Here's a record in the first file:
Code:
----+----1----+----2----+----3----+----4----+----5----+----6----+
0005583460001455123 BUSINESS
and here's the second file:
Code:
Command ===>
----+----1----+----2----+----3----+----4----+----5----
4113008124495000005583460001455123 NCH BUSINESS
Now I was expecting the records shown to disappear since the keys match. But this is what I ended up with:
Code:
Command ===>
----+----1----+----2----+----3----+----4----+----5---
4113008124495000005583460001455123 NCH BUSINESS
Only one of the two records with the key dropped, instead of both. Below is what I submitted, any ideas on what seems to have gone wrong here? There are about 8,000,000 records per file, could this be related to not giving enough sort space?
Code:
********************************* TOP OF DATA **********************************
ICE143I 0 BLOCKSET SORT TECHNIQUE SELECTED
ICE250I 0 VISIT http://www.ibm.com/storage/dfsort FOR DFSORT PAPERS, EXAMPLES AN
ICE000I 1 - CONTROL STATEMENTS FOR 5694-A01, Z/OS DFSORT V1R5 - 15:39 ON TUE JUL
SORT FIELDS=(16,19,CH,A,44,10,CH,A)
SUM FIELDS=NONE
ICE201I E RECORD TYPE IS F - DATA STARTS IN POSITION 1
ICE751I 0 C5-K21008 C6-K90007 C7-K90000 C8-K90007 E9-K90007 C9-BASE E5-K21514
ICE193I 0 ICEAM1 ENVIRONMENT IN EFFECT - ICEAM1 INSTALLATION MODULE SELECTED
ICE088I 1 RJMSORTI.SORT01 . , INPUT LRECL = 63, BLKSIZE = 27972, TYPE =
ICE093I 0 MAIN STORAGE = (MAX,12420848,12420848)
ICE156I 0 MAIN STORAGE ABOVE 16MB = (12290872,12290872)

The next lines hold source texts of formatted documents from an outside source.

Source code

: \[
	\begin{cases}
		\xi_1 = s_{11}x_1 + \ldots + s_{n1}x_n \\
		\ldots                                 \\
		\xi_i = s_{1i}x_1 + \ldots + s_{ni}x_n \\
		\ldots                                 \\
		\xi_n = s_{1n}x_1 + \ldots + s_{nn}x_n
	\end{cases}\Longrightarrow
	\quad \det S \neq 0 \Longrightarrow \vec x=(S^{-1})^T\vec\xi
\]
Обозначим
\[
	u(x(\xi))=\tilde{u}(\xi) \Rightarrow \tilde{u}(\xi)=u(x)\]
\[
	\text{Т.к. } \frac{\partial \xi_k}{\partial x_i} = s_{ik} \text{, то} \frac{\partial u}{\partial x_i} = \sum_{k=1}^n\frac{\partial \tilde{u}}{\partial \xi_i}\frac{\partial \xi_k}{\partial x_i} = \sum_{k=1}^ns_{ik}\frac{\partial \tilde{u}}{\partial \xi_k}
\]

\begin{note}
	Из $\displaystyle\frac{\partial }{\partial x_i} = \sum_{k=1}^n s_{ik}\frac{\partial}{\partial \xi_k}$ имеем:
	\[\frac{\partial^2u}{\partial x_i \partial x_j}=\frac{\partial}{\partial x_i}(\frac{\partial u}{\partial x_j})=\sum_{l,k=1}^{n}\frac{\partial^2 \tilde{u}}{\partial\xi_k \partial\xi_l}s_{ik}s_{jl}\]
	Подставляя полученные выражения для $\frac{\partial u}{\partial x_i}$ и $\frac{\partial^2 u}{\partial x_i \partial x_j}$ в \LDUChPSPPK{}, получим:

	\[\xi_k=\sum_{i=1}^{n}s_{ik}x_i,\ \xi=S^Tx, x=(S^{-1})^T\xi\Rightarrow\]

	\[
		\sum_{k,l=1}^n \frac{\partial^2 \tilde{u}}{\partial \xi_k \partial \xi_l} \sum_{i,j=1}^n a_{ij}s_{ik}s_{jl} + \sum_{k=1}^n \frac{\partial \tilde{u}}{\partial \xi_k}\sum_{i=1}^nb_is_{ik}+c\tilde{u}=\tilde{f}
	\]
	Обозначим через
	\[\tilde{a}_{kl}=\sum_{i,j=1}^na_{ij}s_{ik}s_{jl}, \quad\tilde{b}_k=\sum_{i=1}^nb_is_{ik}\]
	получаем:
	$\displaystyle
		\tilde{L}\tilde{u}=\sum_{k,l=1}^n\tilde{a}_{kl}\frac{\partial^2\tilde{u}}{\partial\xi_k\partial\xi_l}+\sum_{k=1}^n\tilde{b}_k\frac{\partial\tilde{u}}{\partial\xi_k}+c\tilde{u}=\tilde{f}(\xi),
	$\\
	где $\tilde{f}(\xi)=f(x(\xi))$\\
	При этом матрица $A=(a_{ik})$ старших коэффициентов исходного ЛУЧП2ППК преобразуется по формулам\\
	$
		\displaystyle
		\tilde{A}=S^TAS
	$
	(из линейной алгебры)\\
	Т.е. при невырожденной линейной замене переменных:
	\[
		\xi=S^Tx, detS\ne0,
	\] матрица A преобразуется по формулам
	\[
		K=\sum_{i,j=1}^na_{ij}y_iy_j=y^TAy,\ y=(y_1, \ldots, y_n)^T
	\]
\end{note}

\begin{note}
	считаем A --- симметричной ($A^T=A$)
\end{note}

ICE127I 0 OPTIONS: OVFLO=RC0 ,PAD=RC0 ,TRUNC=RC0 ,SPANINC=RC16,VLSCMP=N,SZERO=Y,
ICE128I 0 OPTIONS: SIZE=12420848,MAXLIM=1048576,MINLIM=450560,EQUALS=Y,LIST=Y,ER
ICE129I 0 OPTIONS: VIO=Y,RESDNT=ALL ,SMF=FULL ,WRKSEC=Y,OUTSEC=Y,VERIFY=N,CHALT=
ICE130I 0 OPTIONS: RESALL=4096,RESINV=0,SVC=109 ,CHECK=Y,WRKREL=Y,OUTREL=Y,CKPT=
ICE131I 0 OPTIONS: TMAXLIM=6291456,ARESALL=0,ARESINV=0,OVERRGN=65536,CINV=Y,CFW=
ICE132I 0 OPTIONS: VLSHRT=N,ZDPRINT=Y,IEXIT=Y,TEXIT=N,LISTX=N,EFS=NONE ,EXITC
ICE133I 0 OPTIONS: HIPRMAX=3901 ,DSPSIZE=MAX ,ODMAXBF=0,SOLRF=N,VLLONG=N,VSAMI
ICE235I 0 OPTIONS: NULLOUT=RC0
ICE084I 0 EXCP ACCESS METHOD USED FOR SORTOUT
ICE084I 0 EXCP ACCESS METHOD USED FOR SORTIN
ICE750I 0 DC 985341672 TC 0 CS DSVUU KSZ 33 VSZ 33
ICE752I 0 FSZ=15640344 RC IGN=0 E AVG=68 0 WSP=1381360 C DYN=0 0
ICE751I 1 DE-K10929 D5-K05352 D3-K10929 D7-Q91626 E8-K21008
ICE090I 0 OUTPUT LRECL = 63, BLKSIZE = 27972, TYPE = FB
ICE055I 0 INSERT 0, DELETE 7796071
ICE054I 0 RECORDS - IN: 15639609, OUT: 7843538
ICE134I 0 NUMBER OF BYTES SORTED: 985295367
ICE165I 0 TOTAL WORK DATA SET TRACKS ALLOCATED: 9000 , TRACKS USED: 0
ICE199I 0 MEMORY OBJECT STORAGE USED = 0M BYTES
ICE180I 0 HIPERSPACE STORAGE USED = 1047572K BYTES
ICE188I 0 DATA SPACE STORAGE USED = 0K BYTES
ICE052I 0 END OF DFSORT
******************************** BOTTOM OF DATA ************************
If you're not familiar with DFSORT and DFSORT's ICETOOL, I'd suggest reading through "z/OS DFSORT: Getting Started". It's an excellent tutorial, with lots of examples, that will show you how to use DFSORT, DFSORT's ICETOOL and DFSORT Symbols. You can access it online, along with all of the other DFSORT books, from:
Frank - I win the dummy award, nine times out of ten I remember that sum fields = none means collapse down to one record per key. This time I got it into my head that it meant eliminate all records with a multiple occur of a key. Oops.
What I'd ideally like is:
- keep only records where a key occurs more than once (or a specified number of times)
- in a pinch I could also work with keep one and only one record for each key that occurs more than once (I already know how to do this another way).
To do the first could I mod your example to use 'DUPS' instead of 'NODUPS'? I'll start also looking at the manuals you suggest.